Going from 6 figures to nearly 4, this 26 year business owner traded her briefcase for foul weather gear to sail the Mediterranean, Caribbean and Pacific for one year. Follow her after she closed down a busy life to sail the high seas.
Sunday, December 12, 2010
Day 14: Transatlantic passage
Atlantic Ocean---We caught fish number two! A yellow fin tuna. It was really, really good. I helped clean it and pretended to know what I was doing like any good Kansas girl should. We had it immediately for lunch. I am missing having more protein in my diet since we eat mostly rice, beans and pasta. We bought some canned tuna in Cape Verde but it is the dark tuna in oil and I have doctored it up with lemon and hot sauce but I don't think I can take any more of it. This yellow fin was sushi perfect and it lifted everyones spirits. Mark made sad looking bread but it tasted good. I cleaned out the lockers by the fridge because last night I had a major allergy attack, like hay fever. The only thing I can think of is mildew in these lockers that get moisture from the cold of the fridge. Wind has picked up. It's nice and steady towards our bearing. Night watch was again full of rain and squalls but The Captain had it the worst. Wore my foulies...good thing.

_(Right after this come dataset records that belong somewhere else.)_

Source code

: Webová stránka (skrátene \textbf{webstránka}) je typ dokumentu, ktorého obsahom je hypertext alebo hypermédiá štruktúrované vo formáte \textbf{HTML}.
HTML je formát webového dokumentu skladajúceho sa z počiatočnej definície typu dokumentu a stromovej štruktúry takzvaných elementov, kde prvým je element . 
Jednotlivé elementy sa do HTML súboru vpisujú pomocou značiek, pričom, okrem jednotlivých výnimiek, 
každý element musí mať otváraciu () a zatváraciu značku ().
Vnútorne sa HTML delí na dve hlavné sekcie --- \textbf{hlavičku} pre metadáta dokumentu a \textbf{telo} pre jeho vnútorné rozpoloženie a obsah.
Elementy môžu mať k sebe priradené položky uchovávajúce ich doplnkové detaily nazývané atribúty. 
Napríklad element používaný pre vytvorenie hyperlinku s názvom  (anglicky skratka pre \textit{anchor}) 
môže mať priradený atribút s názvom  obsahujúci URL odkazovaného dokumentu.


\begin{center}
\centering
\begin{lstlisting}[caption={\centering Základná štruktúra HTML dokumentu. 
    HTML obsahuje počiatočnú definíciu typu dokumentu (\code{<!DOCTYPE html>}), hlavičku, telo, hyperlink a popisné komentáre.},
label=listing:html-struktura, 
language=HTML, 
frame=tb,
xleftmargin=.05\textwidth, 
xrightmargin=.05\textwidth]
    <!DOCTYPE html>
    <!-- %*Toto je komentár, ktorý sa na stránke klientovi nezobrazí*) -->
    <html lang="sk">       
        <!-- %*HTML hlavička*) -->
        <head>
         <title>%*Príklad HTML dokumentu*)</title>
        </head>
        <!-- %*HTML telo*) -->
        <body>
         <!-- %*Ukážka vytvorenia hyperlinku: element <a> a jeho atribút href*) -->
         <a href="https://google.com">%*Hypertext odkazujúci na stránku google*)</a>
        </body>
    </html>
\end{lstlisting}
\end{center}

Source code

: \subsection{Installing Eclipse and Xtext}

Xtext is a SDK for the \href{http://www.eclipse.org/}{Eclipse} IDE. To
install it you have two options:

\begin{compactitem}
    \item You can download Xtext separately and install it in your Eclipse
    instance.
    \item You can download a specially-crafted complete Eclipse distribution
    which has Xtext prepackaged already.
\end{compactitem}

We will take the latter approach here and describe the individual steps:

Video Dairy Day 14: "Hi, This is Edee Dalke on Sailing Yacht Juno and it's day 14 on our transatlantic crossing and this is night watch. I have two watches. One from 11:30pm to 1:30am and 5:30am to 7:30am. You'd think that it would be getting easier but it's definately our body clocks are waking up but its just...you wake up and it's like 'are you kidding me', you get about 3 and a half hours of sleep. Right now we are going down wind with two poles so there is little to do with the sails. We have self steering which is a wind/air vayne and we're 540 miles to Barbados. I am wearing an EPERB, if I fall overboard they can find me, if I remember to turn it on, and then I also have something around my ankle that alerts the boat."